**Your task:** Nothing belongs in the answer except the lines of the material that include "spatially".

**Data for processing:**
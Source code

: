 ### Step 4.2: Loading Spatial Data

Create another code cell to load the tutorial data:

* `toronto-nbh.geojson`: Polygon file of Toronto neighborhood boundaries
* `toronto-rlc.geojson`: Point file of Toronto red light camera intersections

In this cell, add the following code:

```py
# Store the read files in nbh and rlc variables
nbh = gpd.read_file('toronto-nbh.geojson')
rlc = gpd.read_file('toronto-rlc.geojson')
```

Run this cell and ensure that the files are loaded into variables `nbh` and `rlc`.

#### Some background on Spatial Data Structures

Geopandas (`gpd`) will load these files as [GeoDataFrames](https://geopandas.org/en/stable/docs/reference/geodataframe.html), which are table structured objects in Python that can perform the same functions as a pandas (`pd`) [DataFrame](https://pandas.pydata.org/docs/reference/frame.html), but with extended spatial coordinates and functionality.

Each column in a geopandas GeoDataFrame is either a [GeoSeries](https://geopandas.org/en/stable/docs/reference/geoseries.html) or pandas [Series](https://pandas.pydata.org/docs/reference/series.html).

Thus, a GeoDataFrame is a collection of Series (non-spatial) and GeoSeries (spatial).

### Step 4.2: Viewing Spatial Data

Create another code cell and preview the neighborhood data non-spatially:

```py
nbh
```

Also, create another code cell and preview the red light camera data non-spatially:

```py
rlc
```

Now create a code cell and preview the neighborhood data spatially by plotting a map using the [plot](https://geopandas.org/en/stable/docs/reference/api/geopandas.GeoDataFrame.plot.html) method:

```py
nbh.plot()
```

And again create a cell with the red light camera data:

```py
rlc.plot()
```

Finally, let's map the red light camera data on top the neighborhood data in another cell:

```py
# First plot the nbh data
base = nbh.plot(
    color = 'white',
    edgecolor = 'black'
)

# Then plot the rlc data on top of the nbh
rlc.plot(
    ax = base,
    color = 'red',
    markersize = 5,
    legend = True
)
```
==
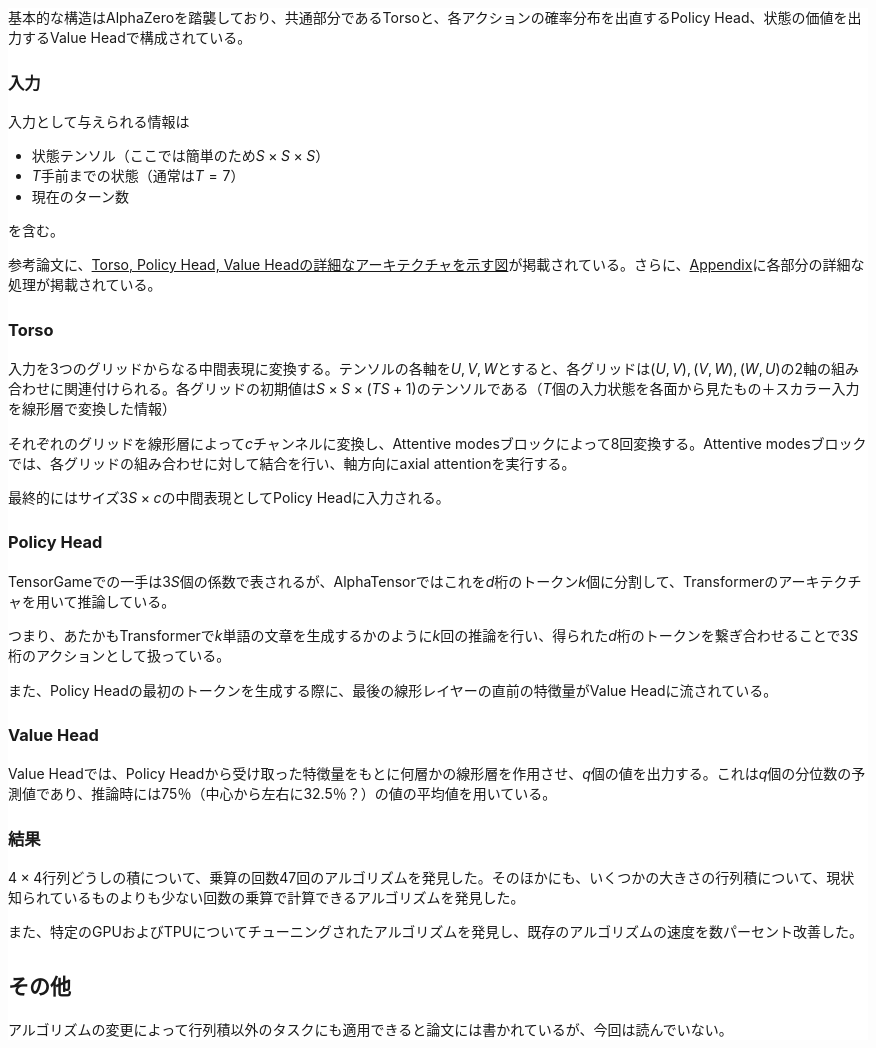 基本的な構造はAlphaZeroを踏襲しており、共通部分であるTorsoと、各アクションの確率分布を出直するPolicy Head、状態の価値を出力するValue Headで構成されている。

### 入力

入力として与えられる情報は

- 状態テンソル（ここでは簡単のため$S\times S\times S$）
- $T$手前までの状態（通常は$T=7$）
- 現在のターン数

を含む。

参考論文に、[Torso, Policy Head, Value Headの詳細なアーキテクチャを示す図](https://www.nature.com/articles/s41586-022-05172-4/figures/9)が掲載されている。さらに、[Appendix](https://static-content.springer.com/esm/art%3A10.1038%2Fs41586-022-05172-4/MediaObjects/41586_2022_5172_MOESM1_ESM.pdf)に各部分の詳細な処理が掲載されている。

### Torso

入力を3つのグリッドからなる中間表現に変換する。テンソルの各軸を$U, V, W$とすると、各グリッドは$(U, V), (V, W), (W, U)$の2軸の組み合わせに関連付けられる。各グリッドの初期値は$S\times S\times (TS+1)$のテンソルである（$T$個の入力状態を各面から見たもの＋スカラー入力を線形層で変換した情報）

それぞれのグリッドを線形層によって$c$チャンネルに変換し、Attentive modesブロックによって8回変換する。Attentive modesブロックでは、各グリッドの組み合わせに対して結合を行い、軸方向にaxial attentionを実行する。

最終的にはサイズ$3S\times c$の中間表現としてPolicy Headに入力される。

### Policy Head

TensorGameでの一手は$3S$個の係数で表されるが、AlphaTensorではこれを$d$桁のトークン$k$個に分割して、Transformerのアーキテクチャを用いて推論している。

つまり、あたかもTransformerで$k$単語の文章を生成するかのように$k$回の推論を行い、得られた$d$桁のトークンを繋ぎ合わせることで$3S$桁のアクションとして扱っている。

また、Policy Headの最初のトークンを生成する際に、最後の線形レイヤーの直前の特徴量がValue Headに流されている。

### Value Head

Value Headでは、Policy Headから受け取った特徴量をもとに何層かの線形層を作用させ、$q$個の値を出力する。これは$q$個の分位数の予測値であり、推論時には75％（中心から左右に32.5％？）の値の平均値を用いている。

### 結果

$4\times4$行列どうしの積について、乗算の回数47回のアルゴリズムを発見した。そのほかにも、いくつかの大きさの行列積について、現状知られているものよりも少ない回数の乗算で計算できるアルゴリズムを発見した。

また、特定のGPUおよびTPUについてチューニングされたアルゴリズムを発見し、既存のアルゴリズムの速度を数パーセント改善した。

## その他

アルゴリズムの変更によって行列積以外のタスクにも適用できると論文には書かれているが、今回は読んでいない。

**Result of this exercise:**
Create another code cell and preview the neighborhood data non-spatially:
Also, create another code cell and preview the red light camera data non-spatially:
Now create a code cell and preview the neighborhood data spatially by plotting a map using the [plot](https://geopandas.org/en/stable/docs/reference/api/geopandas.GeoDataFrame.plot.html) method:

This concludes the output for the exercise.